A more interesting question would be 'is a borderless world desirable?' And the answer to that question is 'no!'
You can have a borderless world in two ways: The first is that there are no governments. But what is a government? A government is the attempt to uphold certain laws within a certain geographical area. It is the attempt to have a monopoly of physical force within that area. Because to uphold laws requires that you can sanction law breakers and the government does that by using force. To understand the connection between force, government and the law, it helps to think of an example:
If you choose not to pay your taxes for an extended period of time, some government official will send you a letter and probably later come to your house to say that you need to pay your taxes. If you refuse, a policeman will later show up and confiscate your things or throw you in jail. If you refuse to follow, or you block the entry to your house, the policemen will enter your house by using force or drag you away and handcuff you by using force.
This example may seem extreme but it illustrates a very important principle: Government require force to uphold their laws. If there is no credible threat on the use of force, the law is meaningless.
(This doesn't, however, mean that you cannot have rules without government. Because rules can also be implemented by social pressure and exclusion from certain groups. This is what separates government from society: Government uses force to implement its laws. Society uses social non-violent sanctions.)
So: In order to have no government you would have to rely totally on non-violent methods to implement the rules of society. First of all you would need everybody to respect everybody else's property rights. And secondly you would have to agree on a method (i.e. a court system) through which genuine disagreements could be solved. And everybody would have to respect the court's decisions. But this is dangerous because it grants a lot of power to the judges in that court system - however you decide to design it. And because different people have different norms and values, there would often be a difference in opinion between the parties in the case and the judges. History also shows us that it is dangerous to grant this much power to one person or one institution.

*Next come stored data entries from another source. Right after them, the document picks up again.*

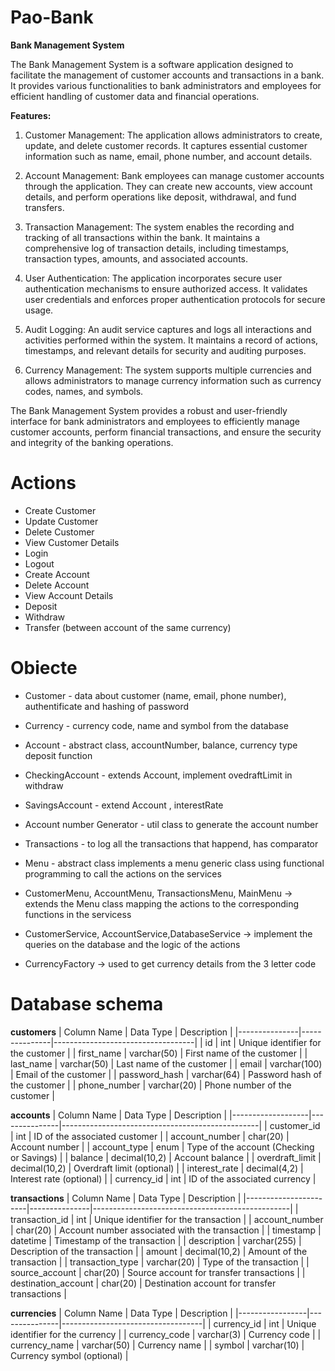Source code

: # Pao-Bank

**Bank Management System**

The Bank Management System is a software application designed to facilitate the management of customer accounts and transactions in a bank. It provides various functionalities to bank administrators and employees for efficient handling of customer data and financial operations.

**Features:**

1. Customer Management: The application allows administrators to create, update, and delete customer records. It captures essential customer information such as name, email, phone number, and account details.

2. Account Management: Bank employees can manage customer accounts through the application. They can create new accounts, view account details, and perform operations like deposit, withdrawal, and fund transfers.

3. Transaction Management: The system enables the recording and tracking of all transactions within the bank. It maintains a comprehensive log of transaction details, including timestamps, transaction types, amounts, and associated accounts.

4. User Authentication: The application incorporates secure user authentication mechanisms to ensure authorized access. It validates user credentials and enforces proper authentication protocols for secure usage.

5. Audit Logging: An audit service captures and logs all interactions and activities performed within the system. It maintains a record of actions, timestamps, and relevant details for security and auditing purposes.

6. Currency Management: The system supports multiple currencies and allows administrators to manage currency information such as currency codes, names, and symbols.

The Bank Management System provides a robust and user-friendly interface for bank administrators and employees to efficiently manage customer accounts, perform financial transactions, and ensure the security and integrity of the banking operations.

# Actions

- Create Customer
- Update Customer
- Delete Customer
- View Customer Details
- Login
- Logout
- Create Account
- Delete Account
- View Account Details
- Deposit
- Withdraw
- Transfer (between account of the same currency)

# Obiecte
- Customer - data about customer (name, email, phone number), authentificate and hashing of password
- Currency - currency code, name and symbol from the database

- Account - abstract class, accountNumber, balance, currency type deposit function
- CheckingAccount - extends Account, implement ovedraftLimit in withdraw
- SavingsAccount -  extend Account , interestRate
- Account number Generator - util class to generate the account number

- Transactions - to log all the transactions that happend, has comparator

- Menu - abstract class implements a menu generic class using functional programming to call the actions on the services
- CustomerMenu, AccountMenu, TransactionsMenu, MainMenu -> extends the Menu class mapping the actions to the corresponding functions in the servicess
- CustomerService, AccountService,DatabaseService -> implement the queries on the database and the logic of the actions
- CurrencyFactory -> used to get currency details from the 3 letter code

# Database schema

**customers**
| Column Name   | Data Type     | Description                       |
|---------------|---------------|-----------------------------------|
| id            | int           | Unique identifier for the customer |
| first_name    | varchar(50)   | First name of the customer        |
| last_name     | varchar(50)   | Last name of the customer         |
| email         | varchar(100)  | Email of the customer             |
| password_hash | varchar(64)   | Password hash of the customer     |
| phone_number  | varchar(20)   | Phone number of the customer      |

**accounts**
| Column Name       | Data Type     | Description                                     |
|-------------------|---------------|-------------------------------------------------|
| customer_id       | int           | ID of the associated customer                    |
| account_number    | char(20)      | Account number                                  |
| account_type      | enum          | Type of the account (Checking or Savings)        |
| balance           | decimal(10,2) | Account balance                                 |
| overdraft_limit   | decimal(10,2) | Overdraft limit (optional)                       |
| interest_rate     | decimal(4,2)  | Interest rate (optional)                         |
| currency_id       | int           | ID of the associated currency                    |

**transactions**
| Column Name           | Data Type     | Description                                     |
|-----------------------|---------------|-------------------------------------------------|
| transaction_id        | int           | Unique identifier for the transaction            |
| account_number        | char(20)      | Account number associated with the transaction   |
| timestamp             | datetime      | Timestamp of the transaction                     |
| description           | varchar(255)  | Description of the transaction                   |
| amount                | decimal(10,2) | Amount of the transaction                        |
| transaction_type      | varchar(20)   | Type of the transaction                          |
| source_account        | char(20)      | Source account for transfer transactions         |
| destination_account   | char(20)      | Destination account for transfer transactions    |

**currencies**
| Column Name     | Data Type     | Description                       |
|-----------------|---------------|-----------------------------------|
| currency_id     | int           | Unique identifier for the currency |
| currency_code   | varchar(3)    | Currency code                     |
| currency_name   | varchar(50)   | Currency name                     |
| symbol          | varchar(10)   | Currency symbol (optional)        |
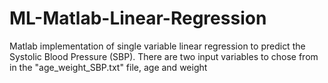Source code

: # ML-Matlab-Linear-Regression

Matlab implementation of single variable linear regression to predict the Systolic Blood Pressure (SBP). There are two input variables to chose from in the "age_weight_SBP.txt" file, age and weight
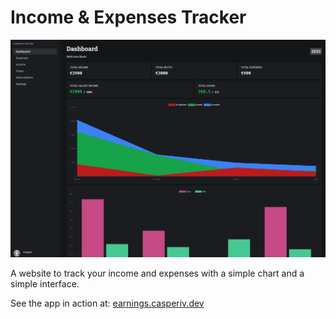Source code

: # Income & Expenses Tracker

![earnings tracker dashboard](./public/readme-banner.png)

A website to track your income and expenses with a simple chart and a simple interface.

See the app in action at: [earnings.casperiv.dev](earnings.casperiv.dev)
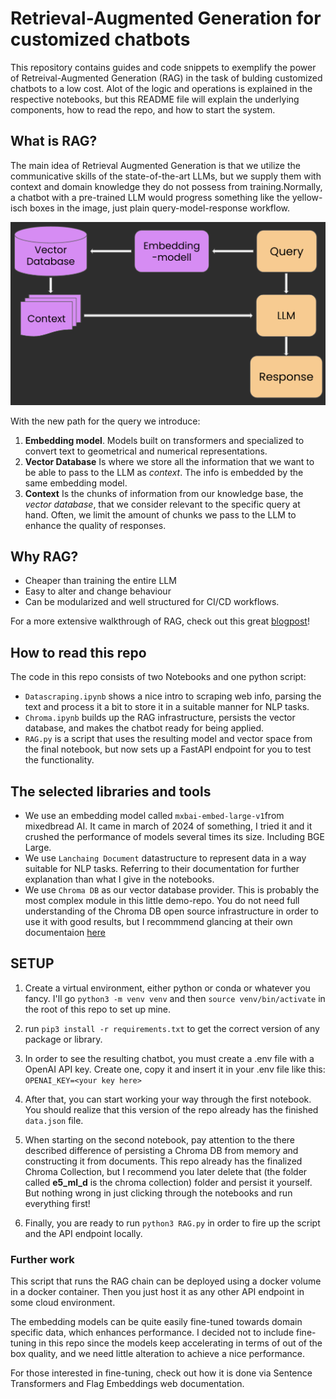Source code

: # Retrieval-Augmented Generation for customized chatbots

This repository contains guides and code snippets to exemplify the power of Retreival-Augmented Generation (RAG) in the task of bulding customized chatbots to a low cost. Alot of the logic and operations is explained in the respective notebooks, but this README file will explain the underlying components, how to read the repo, and how to start the system.

## What is RAG?

The main idea of Retrieval Augmented Generation is that we utilize the communicative skills of the state-of-the-art LLMs, but we supply them with context and domain knowledge they do not possess from training.Normally, a chatbot with a pre-trained LLM would progress something like the yellow-isch boxes in the image, just plain query-model-response workflow.

![rag_image](./rag.png)

With the new path for the query we introduce:

1. **Embedding model**. Models built on transformers and specialized to convert text to geometrical and numerical representations.
2. **Vector Database** Is where we store all the information that we want to be able to pass to the LLM as _context_. The info is embedded by the same embedding model.
3. **Context** Is the chunks of information from our knowledge base, the _vector database_, that we consider relevant to the specific query at hand. Often, we limit the amount of chunks we pass to the LLM to enhance the quality of responses.

## Why RAG?

- Cheaper than training the entire LLM
- Easy to alter and change behaviour
- Can be modularized and well structured for CI/CD workflows.

For a more extensive walkthrough of RAG, check out this great [blogpost](https://www.rungalileo.io/blog/mastering-rag-how-to-architect-an-enterprise-rag-system)!

## How to read this repo

The code in this repo consists of two Notebooks and one python script:

- `Datascraping.ipynb` shows a nice intro to scraping web info, parsing the text and process it a bit to store it in a suitable manner for NLP tasks.
- `Chroma.ipynb` builds up the RAG infrastructure, persists the vector database, and makes the chatbot ready for being applied.
- `RAG.py` is a script that uses the resulting model and vector space from the final notebook, but now sets up a FastAPI endpoint for you to test the functionality.

## The selected libraries and tools

- We use an embedding model called `mxbai-embed-large-v1`from mixedbread AI. It came in march of 2024 of something, I tried it and it crushed the performance of models several times its size. Including BGE Large.
- We use `Lanchaing Document` datastructure to represent data in a way suitable for NLP tasks. Referring to their documentation for further explanation than what I give in the notebooks.
- We use `Chroma DB` as our vector database provider. This is probably the most complex module in this little demo-repo. You do not need full understanding of the Chroma DB open source infrastructure in order to use it with good results, but I recommmend glancing at their own documentaion [here](https://docs.trychroma.com/)

## SETUP

1. Create a virtual environment, either python or conda or whatever you fancy. I'll go `python3 -m venv venv`
   and then `source venv/bin/activate` in the root of this repo to set up mine.
2. run `pip3 install -r requirements.txt` to get the correct version of any package or library.
3. In order to see the resulting chatbot, you must create a .env file with a OpenAI API key. Create one, copy it and insert it in your .env file like this: `OPENAI_KEY=<your key here>`

4. After that, you can start working your way through the first notebook. You should realize that this version of the repo already has the finished `data.json` file.
5. When starting on the second notebook, pay attention to the there described difference of persisting a Chroma DB from memory and constructing it from documents. This repo already has the finalized Chroma Collection, but I recommend you later delete that (the folder called **e5_ml_d** is the chroma collection) folder and persist it yourself. But nothing wrong in just clicking through the notebooks and run everything first!

6. Finally, you are ready to run `python3 RAG.py` in order to fire up the script and the API endpoint locally.

### Further work

This script that runs the RAG chain can be deployed using a docker volume in a docker container. Then you just host it as any other API endpoint in some cloud environment.

The embedding models can be quite easily fine-tuned towards domain specific data, which enhances performance. I decided not to include fine-tuning in this repo since the models keep accelerating in terms of out of the box quality, and we need little alteration to achieve a nice performance.

For those interested in fine-tuning, check out how it is done via Sentence Transformers and Flag Embeddings web documentation.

If just a single person decides not to follow the orders of the court and the court decides to implement its rules forcefully, this system would cease to be a society and start to be a government.
The second way you could have a borderless world would be to institute a one-world government. So instead of no government, you have one government for the entire world. This brings us back to the problem of too much power in too few hands but it also creates another, huge problem:
The problem with a one-world government is that it would be very hard to see whether the government was making very bad decisions. If a government in today's world makes very bad decision, there is a tendency for people and capital to move abroad. That is why millions of people fled DDR (East Germany) after the Soviet Union occupied it. They were forcing a planned economy down on the Germans and this led to poverty and poor opportunities for families and individuals to design their own life. That many people were fleeing the country was an objective sign that the policies of the DDR were bad policies. If we were living in a borderless world, we would not observe this since there would be no place to flee.
So because it would probably be very undesirable to live in a borderless world - no way to enforce rules (no governments) or no way to tell if rules were bad (one-world government), it is hopefully not going to happen. And I don't think it will, either, because most people in the world still cherish their sovereignty.
And the people saying that if humanity dies out, the world would be borderless, are wrong. Most animals also have territories and laws which are implemented forcefully (e.g. in an anthill or in a group of lions), so the animal kingdom also have borders which are of the same form as we humans do. They also have governments.